(TASK DATA begins)

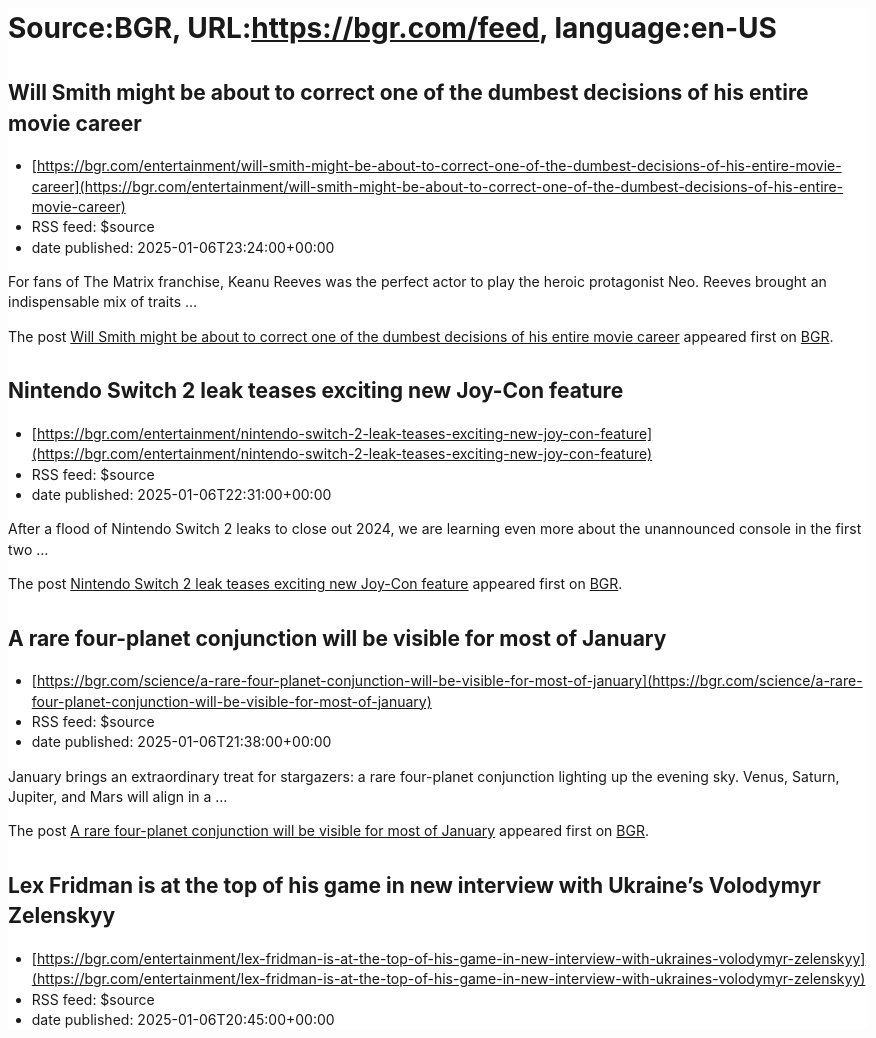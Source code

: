 # Source:BGR, URL:https://bgr.com/feed, language:en-US

## Will Smith might be about to correct one of the dumbest decisions of his entire movie career
 - [https://bgr.com/entertainment/will-smith-might-be-about-to-correct-one-of-the-dumbest-decisions-of-his-entire-movie-career](https://bgr.com/entertainment/will-smith-might-be-about-to-correct-one-of-the-dumbest-decisions-of-his-entire-movie-career)
 - RSS feed: $source
 - date published: 2025-01-06T23:24:00+00:00

<p>For fans of The Matrix franchise, Keanu Reeves was the perfect actor to play the heroic protagonist Neo. Reeves brought an indispensable mix of traits &#8230;</p>
<p>The post <a href="https://bgr.com/entertainment/will-smith-might-be-about-to-correct-one-of-the-dumbest-decisions-of-his-entire-movie-career/">Will Smith might be about to correct one of the dumbest decisions of his entire movie career</a> appeared first on <a href="https://bgr.com">BGR</a>.</p>

## Nintendo Switch 2 leak teases exciting new Joy-Con feature
 - [https://bgr.com/entertainment/nintendo-switch-2-leak-teases-exciting-new-joy-con-feature](https://bgr.com/entertainment/nintendo-switch-2-leak-teases-exciting-new-joy-con-feature)
 - RSS feed: $source
 - date published: 2025-01-06T22:31:00+00:00

<p>After a flood of Nintendo Switch 2 leaks to close out 2024, we are learning even more about the unannounced console in the first two &#8230;</p>
<p>The post <a href="https://bgr.com/entertainment/nintendo-switch-2-leak-teases-exciting-new-joy-con-feature/">Nintendo Switch 2 leak teases exciting new Joy-Con feature</a> appeared first on <a href="https://bgr.com">BGR</a>.</p>

## A rare four-planet conjunction will be visible for most of January
 - [https://bgr.com/science/a-rare-four-planet-conjunction-will-be-visible-for-most-of-january](https://bgr.com/science/a-rare-four-planet-conjunction-will-be-visible-for-most-of-january)
 - RSS feed: $source
 - date published: 2025-01-06T21:38:00+00:00

<p>January brings an extraordinary treat for stargazers: a rare four-planet conjunction lighting up the evening sky. Venus, Saturn, Jupiter, and Mars will align in a &#8230;</p>
<p>The post <a href="https://bgr.com/science/a-rare-four-planet-conjunction-will-be-visible-for-most-of-january/">A rare four-planet conjunction will be visible for most of January</a> appeared first on <a href="https://bgr.com">BGR</a>.</p>

## Lex Fridman is at the top of his game in new interview with Ukraine’s Volodymyr Zelenskyy
 - [https://bgr.com/entertainment/lex-fridman-is-at-the-top-of-his-game-in-new-interview-with-ukraines-volodymyr-zelenskyy](https://bgr.com/entertainment/lex-fridman-is-at-the-top-of-his-game-in-new-interview-with-ukraines-volodymyr-zelenskyy)
 - RSS feed: $source
 - date published: 2025-01-06T20:45:00+00:00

(TASK DATA ends)

TASK DETAILS: Could you restate every record above word for word, leaving the pictures out?

YOUR SOLUTION:
Source code

: # Source:BGR, URL:https://bgr.com/feed, language:en-US

## Will Smith might be about to correct one of the dumbest decisions of his entire movie career
 - [https://bgr.com/entertainment/will-smith-might-be-about-to-correct-one-of-the-dumbest-decisions-of-his-entire-movie-career](https://bgr.com/entertainment/will-smith-might-be-about-to-correct-one-of-the-dumbest-decisions-of-his-entire-movie-career)
 - RSS feed: $source
 - date published: 2025-01-06T23:24:00+00:00

<p>For fans of The Matrix franchise, Keanu Reeves was the perfect actor to play the heroic protagonist Neo. Reeves brought an indispensable mix of traits &#8230;</p>
<p>The post <a href="https://bgr.com/entertainment/will-smith-might-be-about-to-correct-one-of-the-dumbest-decisions-of-his-entire-movie-career/">Will Smith might be about to correct one of the dumbest decisions of his entire movie career</a> appeared first on <a href="https://bgr.com">BGR</a>.</p>

## Nintendo Switch 2 leak teases exciting new Joy-Con feature
 - [https://bgr.com/entertainment/nintendo-switch-2-leak-teases-exciting-new-joy-con-feature](https://bgr.com/entertainment/nintendo-switch-2-leak-teases-exciting-new-joy-con-feature)
 - RSS feed: $source
 - date published: 2025-01-06T22:31:00+00:00

<p>After a flood of Nintendo Switch 2 leaks to close out 2024, we are learning even more about the unannounced console in the first two &#8230;</p>
<p>The post <a href="https://bgr.com/entertainment/nintendo-switch-2-leak-teases-exciting-new-joy-con-feature/">Nintendo Switch 2 leak teases exciting new Joy-Con feature</a> appeared first on <a href="https://bgr.com">BGR</a>.</p>

## A rare four-planet conjunction will be visible for most of January
 - [https://bgr.com/science/a-rare-four-planet-conjunction-will-be-visible-for-most-of-january](https://bgr.com/science/a-rare-four-planet-conjunction-will-be-visible-for-most-of-january)
 - RSS feed: $source
 - date published: 2025-01-06T21:38:00+00:00

<p>January brings an extraordinary treat for stargazers: a rare four-planet conjunction lighting up the evening sky. Venus, Saturn, Jupiter, and Mars will align in a &#8230;</p>
<p>The post <a href="https://bgr.com/science/a-rare-four-planet-conjunction-will-be-visible-for-most-of-january/">A rare four-planet conjunction will be visible for most of January</a> appeared first on <a href="https://bgr.com">BGR</a>.</p>

## Lex Fridman is at the top of his game in new interview with Ukraine’s Volodymyr Zelenskyy
 - [https://bgr.com/entertainment/lex-fridman-is-at-the-top-of-his-game-in-new-interview-with-ukraines-volodymyr-zelenskyy](https://bgr.com/entertainment/lex-fridman-is-at-the-top-of-his-game-in-new-interview-with-ukraines-volodymyr-zelenskyy)
 - RSS feed: $source
 - date published: 2025-01-06T20:45:00+00:00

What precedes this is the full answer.